Il Mausoleo di Celestino V nella Basilica di Santa Maria di Collemaggio e, in basso, il particolare del dipinto (attualmente non presente) che raffigura il momento della morte di Pietro dal Morrone

«Questo mausoleo è davvero imponente!- esclamò il signor Giacomo appena arrivati nella navata destra della basilica di fronte alla tomba di Celestino V- Mi chiedo perché la lapide funebre sia stata collocata nella parte retrostante.

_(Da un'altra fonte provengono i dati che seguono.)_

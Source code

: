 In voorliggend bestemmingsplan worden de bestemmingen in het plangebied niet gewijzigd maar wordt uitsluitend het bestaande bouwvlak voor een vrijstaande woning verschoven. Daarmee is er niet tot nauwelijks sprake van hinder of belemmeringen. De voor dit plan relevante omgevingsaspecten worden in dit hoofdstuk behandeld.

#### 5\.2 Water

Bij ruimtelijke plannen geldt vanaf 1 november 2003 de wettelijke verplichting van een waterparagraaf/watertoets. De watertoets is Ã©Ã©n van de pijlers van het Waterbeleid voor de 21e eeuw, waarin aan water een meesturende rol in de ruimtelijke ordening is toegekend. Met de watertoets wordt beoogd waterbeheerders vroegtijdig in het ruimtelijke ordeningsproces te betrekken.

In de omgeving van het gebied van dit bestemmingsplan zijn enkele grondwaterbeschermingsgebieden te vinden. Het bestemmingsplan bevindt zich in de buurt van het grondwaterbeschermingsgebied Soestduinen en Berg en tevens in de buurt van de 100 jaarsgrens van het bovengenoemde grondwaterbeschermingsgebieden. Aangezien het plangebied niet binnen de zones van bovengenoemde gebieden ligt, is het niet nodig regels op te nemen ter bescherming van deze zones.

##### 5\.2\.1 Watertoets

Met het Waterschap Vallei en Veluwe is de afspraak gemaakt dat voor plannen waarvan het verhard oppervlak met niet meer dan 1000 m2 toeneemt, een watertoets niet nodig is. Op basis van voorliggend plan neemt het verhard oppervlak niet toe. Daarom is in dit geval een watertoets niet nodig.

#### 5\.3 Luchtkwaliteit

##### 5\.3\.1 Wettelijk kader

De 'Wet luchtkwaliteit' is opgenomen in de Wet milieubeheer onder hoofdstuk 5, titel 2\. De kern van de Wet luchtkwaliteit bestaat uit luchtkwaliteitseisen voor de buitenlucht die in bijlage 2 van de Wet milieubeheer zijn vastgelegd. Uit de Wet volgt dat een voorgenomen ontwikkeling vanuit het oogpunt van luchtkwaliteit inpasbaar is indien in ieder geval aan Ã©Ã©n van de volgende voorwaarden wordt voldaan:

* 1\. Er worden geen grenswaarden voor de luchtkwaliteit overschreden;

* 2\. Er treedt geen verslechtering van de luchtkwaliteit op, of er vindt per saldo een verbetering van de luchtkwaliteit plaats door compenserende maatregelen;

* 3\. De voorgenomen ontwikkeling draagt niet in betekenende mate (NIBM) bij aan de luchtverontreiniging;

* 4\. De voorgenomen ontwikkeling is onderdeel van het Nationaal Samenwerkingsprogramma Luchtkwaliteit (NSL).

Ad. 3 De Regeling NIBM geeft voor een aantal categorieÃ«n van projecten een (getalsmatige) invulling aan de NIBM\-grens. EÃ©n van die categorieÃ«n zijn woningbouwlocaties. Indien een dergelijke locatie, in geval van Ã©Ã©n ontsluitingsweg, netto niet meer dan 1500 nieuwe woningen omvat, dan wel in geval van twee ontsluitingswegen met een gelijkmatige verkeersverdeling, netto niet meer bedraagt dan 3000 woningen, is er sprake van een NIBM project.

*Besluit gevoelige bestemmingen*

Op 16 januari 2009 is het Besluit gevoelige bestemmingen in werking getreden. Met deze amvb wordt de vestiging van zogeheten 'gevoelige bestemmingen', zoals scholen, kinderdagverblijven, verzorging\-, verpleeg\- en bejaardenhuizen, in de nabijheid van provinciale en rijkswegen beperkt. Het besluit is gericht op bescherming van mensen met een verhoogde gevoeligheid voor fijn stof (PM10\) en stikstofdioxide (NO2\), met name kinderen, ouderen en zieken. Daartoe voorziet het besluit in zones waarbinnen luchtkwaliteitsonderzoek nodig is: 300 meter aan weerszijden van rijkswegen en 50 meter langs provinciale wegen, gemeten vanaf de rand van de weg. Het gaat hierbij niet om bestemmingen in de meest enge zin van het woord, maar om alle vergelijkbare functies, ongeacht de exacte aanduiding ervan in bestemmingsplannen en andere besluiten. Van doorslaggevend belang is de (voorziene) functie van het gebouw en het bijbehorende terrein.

E’ in latino? Che dice?».
«In latino e scritta con l’uso di lettere dentro ad altre lettere. L’ho letta e riletta tante di quelle volte che ormai ricordo la traduzione a memoria:
“E’ riposto in questa tomba di marmo pario, Pietro
che nelle solitudini ebbe nome Celestino.
Visse nell’eremo facendo una vita illibata. E colui
che poté conseguire il trionfo dal triplice nemico;
solo per la sua virtù fu innalzato ai sommi onori.
Onore al Pontefice che disprezzò e depose tanti titoli,
rigettando gli onori delle cose (terrene). Perciò
legato, carcerato, soccombé a crudele morte,
mentre lo spirito tornava al cielo. Qui il suo corpo
è venerato da tutto il popolo.
Al tempo del Priore Fra Maturino.
Opera di Gerolamo, Maestro Vicentino Scultore.